Patrick Carr is a good writer. His prose was good. His characters make important decisions. They go through transformation. They are unique.
The book progressed leisurely. Actually, it started out painfully slow, sped up a little, then really got going at the halfway point. It wasn’t, like, Fellowship of the Ring slow. It just sort of—unlike my books—wasn’t in a rush to get anywhere. Right, epic fantasy.
Overall, I really, really enjoyed this book. It’s the sort of book that you can enjoy without getting emotional scars (see: Game of Thrones). I read the last 20% or so in a long sitting, not wanting to go to bed until I was done. I don’t usually do that. A book has to be actually good to keep me up like that. Therefore, by logical induction, this book was actually good.
I loved the magic system. There were no fireballs and magic missiles, but there was a truly fascinating system of casting lots whereby gifted individuals could determine the answers to any question they could properly formulate. It’s a well balanced system—powerful, but not overwhelmingly powerful. Makes for very interesting situations.
The driving force of the book was the question: “What’s going on?” If you like the kind of book that drags you along by giving little tidbits of information (but not the whole story), then this is the sort of book for you.
Training montages were also fun.
Maybe this bothered me more as an author than it will other readers, but some of the language got on my nerves. For example, the word ale. The word “ale” appears like 86 times on every page.
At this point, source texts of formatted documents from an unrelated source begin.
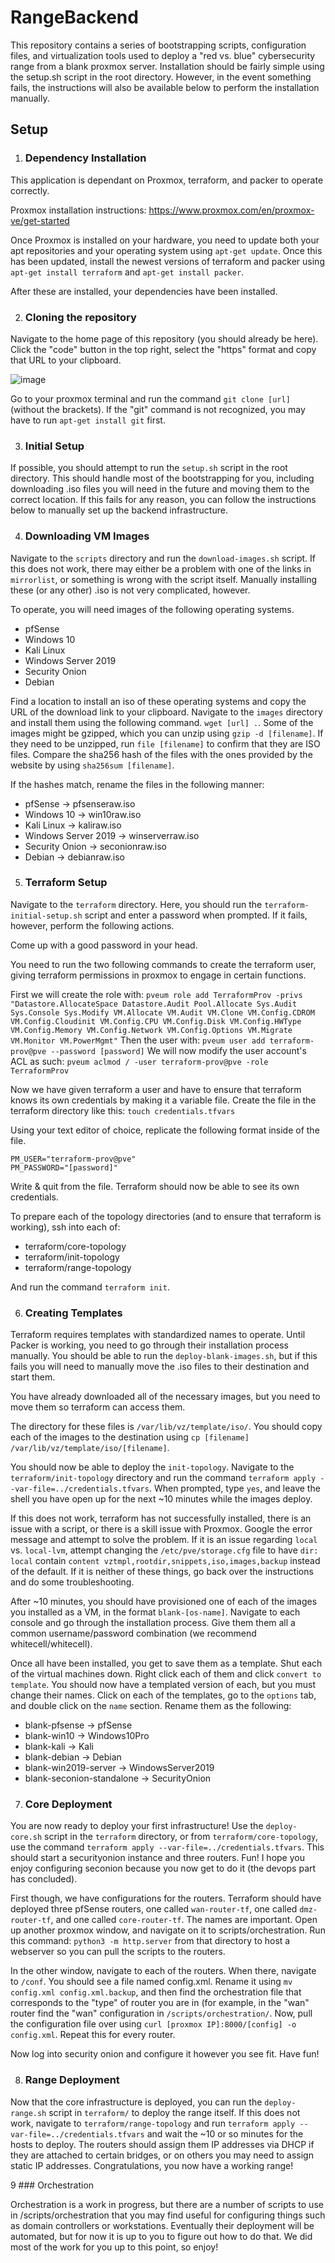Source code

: # RangeBackend

This repository contains a series of bootstrapping scripts, configuration files, and virtualization tools used to deploy a "red vs. blue" cybersecurity range from a blank proxmox server. Installation should be fairly simple using the setup.sh script in the root directory. However, in the event something fails, the instructions will also be available below to perform the installation manually.

## Setup

1. ### Dependency Installation
This application is dependant on Proxmox, terraform, and packer to operate correctly.

Proxmox installation instructions: https://www.proxmox.com/en/proxmox-ve/get-started

Once Proxmox is installed on your hardware, you need to update both your apt repositories and your operating system using `apt-get update`. Once this has been updated, install the newest versions of terraform and packer using `apt-get install terraform` and `apt-get install packer`.

After these are installed, your dependencies have been installed.

2. ### Cloning the repository

Navigate to the home page of this repository (you should already be here). Click the "code" button in the top right, select the "https" format and copy that URL to your clipboard.

![image](https://github.com/NoahKirchner/RangeBackend/assets/18649015/a5d773e6-6be5-4822-9afd-8762731f5a67)

Go to your proxmox terminal and run the command `git clone [url]` (without the brackets). If the "git" command is not recognized, you may have to run `apt-get install git` first.

3. ### Initial Setup

If possible, you should attempt to run the `setup.sh` script in the root directory. This should handle most of the bootstrapping for you, including downloading .iso files you will need in the future and moving them to the correct location. If this fails for any reason, you can follow the instructions below to manually set up the backend infrastructure.

4. ### Downloading VM Images

Navigate to the `scripts` directory and run the `download-images.sh` script. If this does not work, there may either be a problem with one of the links in `mirrorlist`, or something is wrong with the script itself. Manually installing these (or any other) .iso is not very complicated, however.

To operate, you will need images of the following operating systems.
* pfSense
* Windows 10
* Kali Linux
* Windows Server 2019
* Security Onion
* Debian

Find a location to install an iso of these operating systems and copy the URL of the download link to your clipboard. Navigate to the `images` directory and install them using the following command.
`wget [url] .`. Some of the images might be gzipped, which you can unzip using `gzip -d [filename]`. If they need to be unzipped, run `file [filename]` to confirm that they are ISO files. Compare the sha256 hash of the files with the ones provided by the website by using `sha256sum [filename]`.

If the hashes match, rename the files in the following manner:
* pfSense -> pfsenseraw.iso
* Windows 10 -> win10raw.iso
* Kali Linux -> kaliraw.iso
* Windows Server 2019 -> winserverraw.iso
* Security Onion -> seconionraw.iso
* Debian -> debianraw.iso

5. ### Terraform Setup

Navigate to the `terraform` directory. Here, you should run the `terraform-initial-setup.sh` script and enter a password when prompted. If it fails, however, perform the following actions.

Come up with a good password in your head.

You need to run the two following commands to create the terraform user, giving terraform permissions in proxmox to engage in certain functions.

First we will create the role with:
`pveum role add TerraformProv -privs "Datastore.AllocateSpace Datastore.Audit Pool.Allocate Sys.Audit Sys.Console Sys.Modify VM.Allocate VM.Audit VM.Clone VM.Config.CDROM VM.Config.Cloudinit VM.Config.CPU VM.Config.Disk VM.Config.HWType VM.Config.Memory VM.Config.Network VM.Config.Options VM.Migrate VM.Monitor VM.PowerMgmt"`
Then the user with:
`pveum user add terraform-prov@pve --password [password]`
We will now modify the user account's ACL as such:
`pveum aclmod / -user terraform-prov@pve -role TerraformProv`

Now we have given terraform a user and have to ensure that terraform knows its own credentials by making it a variable file. Create the file in the terraform directory like this:
`touch credentials.tfvars`

Using your text editor of choice, replicate the following format inside of the file.

```
PM_USER="terraform-prov@pve"
PM_PASSWORD="[password]"
```

Write & quit from the file. Terraform should now be able to see its own credentials.

To prepare each of the topology directories (and to ensure that terraform is working), ssh into each of:
* terraform/core-topology
* terraform/init-topology
* terraform/range-topology

And run the command `terraform init`.

6. ### Creating Templates

Terraform requires templates with standardized names to operate. Until Packer is working, you need to go through their installation process manually. You should be able to run the `deploy-blank-images.sh`, but if this fails you will need to manually move the .iso files to their destination and start them.

You have already downloaded all of the necessary images, but you need to move them so terraform can access them.

The directory for these files is `/var/lib/vz/template/iso/`. You should copy each of the images to the destination using `cp [filename] /var/lib/vz/template/iso/[filename]`.

You should now be able to deploy the `init-topology`. Navigate to the `terraform/init-topology` directory and run the command `terraform apply --var-file=../credentials.tfvars`. When prompted, type `yes`, and leave the shell you have open up for the next ~10 minutes while the images deploy. 

If this does not work, terraform has not successfully installed, there is an issue with a script, or there is a skill issue with Proxmox. Google the error message and attempt to solve the problem. If it is an issue regarding `local` vs. `local-lvm`, attempt changing the `/etc/pve/storage.cfg` file to have `dir: local` contain `content vztmpl,rootdir,snippets,iso,images,backup` instead of the default. If it is neither of these things, go back over the instructions and do some troubleshooting.

After ~10 minutes, you should have provisioned one of each of the images you installed as a VM, in the format `blank-[os-name]`. Navigate to each console and go through the installation process. Give them them all a common username/password combination (we recommend whitecell/whitecell).

Once all have been installed, you get to save them as a template. Shut each of the virtual machines down. Right click each of them and click `convert to template`. You should now have a templated version of each, but you must change their names. Click on each of the templates, go to the `options` tab, and double click on the `name` section. Rename them as the following:
* blank-pfsense -> pfSense
* blank-win10 -> Windows10Pro
* blank-kali -> Kali
* blank-debian -> Debian
* blank-win2019-server -> WindowsServer2019
* blank-seconion-standalone -> SecurityOnion

7. ### Core Deployment

You are now ready to deploy your first infrastructure! Use the `deploy-core.sh` script in the `terraform` directory, or from `terraform/core-topology`, use the command `terraform apply --var-file=../credentials.tfvars`. This should start a securityonion instance and three routers. Fun! I hope you enjoy configuring seconion because you now get to do it (the devops part has concluded).

First though, we have configurations for the routers. Terraform should have deployed three pfSense routers, one called `wan-router-tf`, one called `dmz-router-tf`, and one called `core-router-tf`. The names are important. Open up another proxmox window, and navigate on it to scripts/orchestration. Run this command: `python3 -m http.server` from that directory to host a webserver so you can pull the scripts to the routers.

In the other window, navigate to each of the routers. When there, navigate to `/conf`. You should see a file named config.xml. Rename it using `mv config.xml config.xml.backup`, and then find the orchestration file that corresponds to the "type" of router you are in (for example, in the "wan" router find the "wan" configuration in `/scripts/orchestration/`. Now, pull the configuration file over using `curl [proxmox IP]:8000/[config] -o config.xml`. Repeat this for every router.

Now log into security onion and configure it however you see fit. Have fun!

8. ### Range Deployment

Now that the core infrastructure is deployed, you can run the `deploy-range.sh` script in `terraform/` to deploy the range itself. If this does not work, navigate to `terraform/range-topology` and run `terraform apply --var-file=../credentials.tfvars` and wait the ~10 or so minutes for the hosts to deploy. The routers should assign them IP addresses via DHCP if they are attached to certain bridges, or on others you may need to assign static IP addresses. Congratulations, you now have a working range!

9 ### Orchestration

Orchestration is a work in progress, but there are a number of scripts to use in /scripts/orchestration that you may find useful for configuring things such as domain controllers or workstations. Eventually their deployment will be automated, but for now it is up to you to figure out how to do that. We did most of the work for you up to this point, so enjoy!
Now, this is one of the reasons why writing urban fantasy is more fun than writing epic fantasy: you have more words open to you. I can use words like “booze,” “hammered,” “smashed,” “beer,” and “Budweiser.” Epic fantasy authors are stuck with…ale. Occasionally wine.
So, something else that bothered me was that the characters, at times, were stupid. Like, not normal stupid, but stupid like convenient-for-the-author stupid. The main character, after over and over again being told to keep something secret, when he knows that people are trying to kill him, tells his whole life story. Like, more than once.
Overall, though, I liked the characters. Not amazing, but good. The main character is super annoying at the beginning but later awesome. Other characters, though fairly flat, were that sort of…enjoyable flatness. You know, like Gimli.
Without spoiling the ending, I’ll say that I was a little disappointed. A lot was left unresolved, and the book felt a little incomplete. However, it’s part of a series, so I just have to read on. But this one definitely felt like it ended a little early.
So, I’m a Christian. Big fan of C.S. Lewis—even after finding out that **spoiler alert** Aslan is Jesus. But I know that my readers come from a variety of backgrounds, so I’ll mention the Christian undertones in this book.
Seriously, here: triune God consisting of a Father, Son, and Holy Spirit. A sort of medieval Catholic theocratic church, complete with “arch benefice” (i.e. pope). Demon possession, communion, and monks.
However, it was done well—a very rare thing and difficult to do. I have no reservations recommending this book to people of a variety of faith backgrounds. Which I don’t do for all Christian books, mind you—some make me weep.
But Carr did it well. Some people in the church are corrupt and evil, others are sincere and loving. Bad things happen to good people, and good things happen to bad people. Kind of like real life. The sort of medieval Catholicism in this book actually added some good flavor.
I give Cast of Stones an 8/10. I legitimately really enjoyed this book. I will probably read the whole series.